*Prompt*
Set down only what runs from the line containing "Sort of opposite" through the last line of the data, exactly as it reads.

┌────────

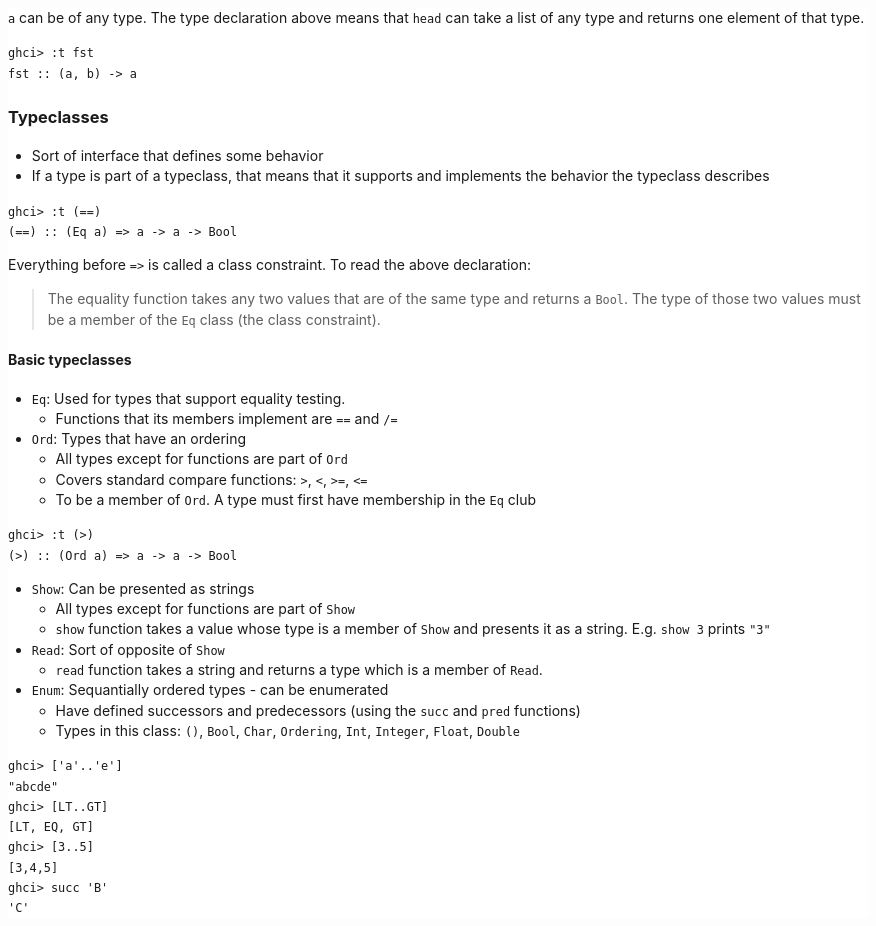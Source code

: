 `a` can be of any type. The type declaration above means that `head` can take a list of any type and returns one element of that type.

```
ghci> :t fst
fst :: (a, b) -> a
```

### Typeclasses

- Sort of interface that defines some behavior
- If a type is part of a typeclass, that means that it supports and implements the behavior the typeclass describes

```
ghci> :t (==)
(==) :: (Eq a) => a -> a -> Bool
```

Everything before `=>` is called a class constraint. To read the above declaration:

> The equality function takes any two values that are of the same type and returns a `Bool`. The type of those two values must be a member of the `Eq` class (the class constraint).

#### Basic typeclasses

- `Eq`: Used for types that support equality testing.
  - Functions that its members implement are `==` and `/=`
- `Ord`: Types that have an ordering
  - All types except for functions are part of `Ord`
  - Covers standard compare functions: `>`, `<`, `>=`, `<=`
  - To be a member of `Ord`. A type must first have membership in the `Eq` club

```
ghci> :t (>)
(>) :: (Ord a) => a -> a -> Bool
```

- `Show`: Can be presented as strings
  - All types except for functions are part of `Show`
  - `show` function takes a value whose type is a member of `Show` and presents it as a string. E.g. `show 3` prints `"3"`
- `Read`: Sort of opposite of `Show`
  - `read` function takes a string and returns a type which is a member of `Read`.
- `Enum`: Sequantially ordered types - can be enumerated
  - Have defined successors and predecessors (using the `succ` and `pred` functions)
  - Types in this class: `()`, `Bool`, `Char`, `Ordering`, `Int`, `Integer`, `Float`, `Double`

```
ghci> ['a'..'e']
"abcde"
ghci> [LT..GT]
[LT, EQ, GT]
ghci> [3..5]
[3,4,5]
ghci> succ 'B'
'C'
```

└────────

*Reply to the exercise*
- `Read`: Sort of opposite of `Show`
  - `read` function takes a string and returns a type which is a member of `Read`.
- `Enum`: Sequantially ordered types - can be enumerated
  - Have defined successors and predecessors (using the `succ` and `pred` functions)
  - Types in this class: `()`, `Bool`, `Char`, `Ordering`, `Int`, `Integer`, `Float`, `Double`

```
ghci> ['a'..'e']
"abcde"
ghci> [LT..GT]
[LT, EQ, GT]
ghci> [3..5]
[3,4,5]
ghci> succ 'B'
'C'
```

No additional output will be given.